Distinguished physicist Professor Mark Smith has been appointed Vice-Chancellor of Lancaster University and will take up the post from January 2012. Professor Smith currently holds the position of Deputy Vice-Chancellor at the University of Warwick.
Professor Smith studied natural sciences at Churchill College, Cambridge before completing a PhD at the University of Warwick. After time developing his research in Germany and Australia, he returned to the UK in 1992 and returned to Warwick as Reader in 1998. He held roles within the Physics Department before being appointed Chair of the Faculty of Science in 2005, Pro-Vice-Chancellor for Research in 2007, and subsequently Deputy Vice-Chancellor. In his current role, he has lead responsibility for all academic resourcing issues with a budget of c£240m working with 30 Heads of Department.

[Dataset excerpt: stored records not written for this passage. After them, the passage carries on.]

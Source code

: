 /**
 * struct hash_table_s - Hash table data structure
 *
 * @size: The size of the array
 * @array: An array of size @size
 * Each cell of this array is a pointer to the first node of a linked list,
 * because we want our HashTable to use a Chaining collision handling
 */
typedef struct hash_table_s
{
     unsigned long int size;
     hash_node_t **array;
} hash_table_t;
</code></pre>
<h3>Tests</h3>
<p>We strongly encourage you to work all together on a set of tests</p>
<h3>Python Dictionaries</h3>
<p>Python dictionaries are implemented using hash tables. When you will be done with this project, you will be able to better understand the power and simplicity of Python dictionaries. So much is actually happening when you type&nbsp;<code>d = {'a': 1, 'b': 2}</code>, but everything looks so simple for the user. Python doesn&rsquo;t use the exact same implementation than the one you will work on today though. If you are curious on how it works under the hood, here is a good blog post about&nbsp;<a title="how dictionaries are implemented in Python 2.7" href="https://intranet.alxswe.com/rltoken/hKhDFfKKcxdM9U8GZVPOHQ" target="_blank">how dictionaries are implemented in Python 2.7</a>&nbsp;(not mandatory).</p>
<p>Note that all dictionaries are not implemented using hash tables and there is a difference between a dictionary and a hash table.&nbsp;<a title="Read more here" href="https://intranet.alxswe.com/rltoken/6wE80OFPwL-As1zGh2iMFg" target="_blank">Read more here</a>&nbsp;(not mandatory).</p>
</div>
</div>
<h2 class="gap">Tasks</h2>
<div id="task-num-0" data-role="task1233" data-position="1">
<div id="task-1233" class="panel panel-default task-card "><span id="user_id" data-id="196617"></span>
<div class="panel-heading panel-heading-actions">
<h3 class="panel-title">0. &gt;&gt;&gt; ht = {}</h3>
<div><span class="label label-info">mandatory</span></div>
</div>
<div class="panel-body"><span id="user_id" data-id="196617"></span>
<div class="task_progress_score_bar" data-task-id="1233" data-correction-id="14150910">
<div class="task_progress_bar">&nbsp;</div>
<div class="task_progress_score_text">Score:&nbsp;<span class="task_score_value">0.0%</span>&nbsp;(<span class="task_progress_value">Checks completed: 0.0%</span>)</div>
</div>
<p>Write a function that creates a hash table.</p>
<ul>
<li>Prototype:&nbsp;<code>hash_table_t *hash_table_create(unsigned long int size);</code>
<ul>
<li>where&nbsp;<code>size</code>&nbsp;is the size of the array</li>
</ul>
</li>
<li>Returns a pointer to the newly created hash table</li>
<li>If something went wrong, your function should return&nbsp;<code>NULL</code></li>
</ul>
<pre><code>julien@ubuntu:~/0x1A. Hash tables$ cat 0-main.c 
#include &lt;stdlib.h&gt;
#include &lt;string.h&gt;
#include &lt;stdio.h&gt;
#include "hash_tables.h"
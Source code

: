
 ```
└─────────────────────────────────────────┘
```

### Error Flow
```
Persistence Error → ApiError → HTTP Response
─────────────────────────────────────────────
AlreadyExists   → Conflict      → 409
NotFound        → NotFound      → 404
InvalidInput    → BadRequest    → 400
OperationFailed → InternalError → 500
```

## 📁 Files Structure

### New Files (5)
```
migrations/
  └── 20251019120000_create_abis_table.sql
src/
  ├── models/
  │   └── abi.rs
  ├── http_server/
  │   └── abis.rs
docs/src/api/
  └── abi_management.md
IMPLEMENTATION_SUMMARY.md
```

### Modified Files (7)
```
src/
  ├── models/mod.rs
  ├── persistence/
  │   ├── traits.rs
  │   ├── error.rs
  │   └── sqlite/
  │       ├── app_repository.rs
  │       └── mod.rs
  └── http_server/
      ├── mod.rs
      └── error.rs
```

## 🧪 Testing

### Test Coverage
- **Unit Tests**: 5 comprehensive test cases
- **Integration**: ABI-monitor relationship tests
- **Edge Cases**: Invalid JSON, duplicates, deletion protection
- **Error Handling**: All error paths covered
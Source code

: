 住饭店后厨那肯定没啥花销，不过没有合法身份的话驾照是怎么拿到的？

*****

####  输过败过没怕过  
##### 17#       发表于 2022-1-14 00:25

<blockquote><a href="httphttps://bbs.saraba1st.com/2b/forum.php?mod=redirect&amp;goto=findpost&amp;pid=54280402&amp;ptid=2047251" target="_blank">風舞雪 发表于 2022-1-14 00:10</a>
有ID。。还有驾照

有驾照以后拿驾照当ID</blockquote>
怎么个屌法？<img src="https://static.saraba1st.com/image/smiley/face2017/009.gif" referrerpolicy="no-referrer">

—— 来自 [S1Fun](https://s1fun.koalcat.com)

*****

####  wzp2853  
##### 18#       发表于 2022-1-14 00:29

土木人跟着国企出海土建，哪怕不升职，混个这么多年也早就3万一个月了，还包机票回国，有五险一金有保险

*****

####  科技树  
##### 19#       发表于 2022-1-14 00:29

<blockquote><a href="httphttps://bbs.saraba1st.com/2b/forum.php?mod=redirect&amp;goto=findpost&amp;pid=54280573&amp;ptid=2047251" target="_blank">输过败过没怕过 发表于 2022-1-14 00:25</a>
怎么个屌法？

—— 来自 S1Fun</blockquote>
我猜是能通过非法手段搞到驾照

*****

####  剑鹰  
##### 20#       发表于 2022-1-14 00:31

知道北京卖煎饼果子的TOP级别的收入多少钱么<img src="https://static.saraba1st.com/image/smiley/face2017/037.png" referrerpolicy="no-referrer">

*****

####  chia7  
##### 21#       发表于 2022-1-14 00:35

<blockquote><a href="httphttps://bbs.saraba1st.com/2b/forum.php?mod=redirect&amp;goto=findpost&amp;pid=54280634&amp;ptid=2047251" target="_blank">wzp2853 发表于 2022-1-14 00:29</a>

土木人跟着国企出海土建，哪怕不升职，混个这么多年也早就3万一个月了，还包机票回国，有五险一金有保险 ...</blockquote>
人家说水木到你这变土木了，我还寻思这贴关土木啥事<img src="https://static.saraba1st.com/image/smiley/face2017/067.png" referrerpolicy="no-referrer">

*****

Pro-Chancellor Mr Bryan Gray who led the selection process said:
“Our rigorous international search produced a distinguished field of candidates and we are confident that in Mark Smith we have found an exceptional individual who will lead the University through unprecedented change in the HE sector. I am delighted that Council has today agreed his appointment”.
Professor Mark Smith will take over from Professor Paul Wellings who leaves Lancaster in December after nine years to take up the position of Vice-Chancellor at Wollongong University in Australia.
Professor Smith, who will be Lancaster’s sixth Vice-Chancellor, said:
“Being appointed to lead Lancaster University is a great honour and tremendously exciting. I am delighted to have this opportunity to work with the community of talented colleagues to advance the high quality of teaching and research and to pursue Lancaster’s international ambitions.
“I wish Professor Wellings well in his new post. It is a tribute to his leadership that I join a financially robust institution with an outstanding campus and a strong international reputation.”
Lancaster University has top ten placing in each of the UK’s major university league tables and was also cited as one of the UK’s highest climbers in the THE’s World University Top 200.